Malgré les procès de presse, les gazettes ne craignaient plus de parler haut et clair. La personne même du souverain était prise directement à partie, et en quels termes ! « Il ne faut qu’une minute, imprimait le Journal de Louvain (mai 1829), pour attacher une corde de chanvre à un cou royal. Il n’en a pas fallu plus pour attacher un Capet sur la planche de la guillotine »[1].

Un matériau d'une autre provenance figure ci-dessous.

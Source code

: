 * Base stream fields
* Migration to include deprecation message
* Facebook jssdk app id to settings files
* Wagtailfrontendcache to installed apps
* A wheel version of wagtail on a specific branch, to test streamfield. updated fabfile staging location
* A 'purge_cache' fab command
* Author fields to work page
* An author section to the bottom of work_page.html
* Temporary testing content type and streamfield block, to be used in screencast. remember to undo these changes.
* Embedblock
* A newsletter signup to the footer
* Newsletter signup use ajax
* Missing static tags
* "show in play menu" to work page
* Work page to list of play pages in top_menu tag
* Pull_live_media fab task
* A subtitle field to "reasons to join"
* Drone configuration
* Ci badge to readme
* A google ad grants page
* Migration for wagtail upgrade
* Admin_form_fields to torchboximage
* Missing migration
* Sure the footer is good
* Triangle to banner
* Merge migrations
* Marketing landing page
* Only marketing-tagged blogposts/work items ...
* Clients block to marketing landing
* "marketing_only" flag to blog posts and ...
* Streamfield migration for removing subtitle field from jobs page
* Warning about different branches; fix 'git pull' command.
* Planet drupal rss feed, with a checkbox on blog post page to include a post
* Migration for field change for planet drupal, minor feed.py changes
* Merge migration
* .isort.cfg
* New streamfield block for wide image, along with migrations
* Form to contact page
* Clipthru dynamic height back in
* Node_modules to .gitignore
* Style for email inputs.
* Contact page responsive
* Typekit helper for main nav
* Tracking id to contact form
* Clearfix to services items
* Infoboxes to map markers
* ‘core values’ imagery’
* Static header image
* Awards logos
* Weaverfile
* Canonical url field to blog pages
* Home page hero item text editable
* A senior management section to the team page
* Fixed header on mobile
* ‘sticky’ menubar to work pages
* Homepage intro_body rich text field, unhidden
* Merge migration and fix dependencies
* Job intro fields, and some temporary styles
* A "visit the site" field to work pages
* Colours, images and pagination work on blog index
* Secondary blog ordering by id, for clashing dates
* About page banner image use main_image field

Pour être exceptionnel, ce langage n’en est pas moins significatif. Il est grave surtout parce que c’est le roi lui-même qui l’a provoqué. Par son obstination à soutenir, malgré l’unanimité de l’opinion, un ministre aussi odieux que van Maanen, il a jeté aux Belges un défi qu’ils ont relevé. Son message du 11 décembre l’a mis en conflit direct avec eux. De parti-pris, il s’est dénoncé comme l’organe de ce gouvernement personnel qu’ils s’accordent tous à combattre. Au lieu de laisser ses ministres le couvrir, c’est lui qui les couvre. Et comment échapperait-il désormais aux coups qu’on leur porte ? Il se fait gloire de s’y exposer couronne en tête et sceptre à la main. Les emblèmes de la monarchie sont devenus ses armes ; rien d’étonnant si on cherche à les lui arracher. Fidèle à la devise de sa maison, il est d’ailleurs bien décidé à « maintenir » ce pouvoir dont il a fait l’enjeu de la lutte. S’il le faut, il n’hésitera pas à recourir à un coup d’État et à violer cette Loi fondamentale que l’opposition l’accuse d’ailleurs de fouler aux pieds. Il fait pressentir à ce sujet le roi de Prusse et le tsar. Les fonctionnaires disent qu’en cas d’insurrection des troupes prussiennes entreront dans le royaume, et les démentis officiels ne persuadent personne[2]. En janvier 1830, le ministre autrichien écrit que le public est convaincu que le gouvernement veut provoquer des émeutes pour avoir un prétexte de changer la constitution[3].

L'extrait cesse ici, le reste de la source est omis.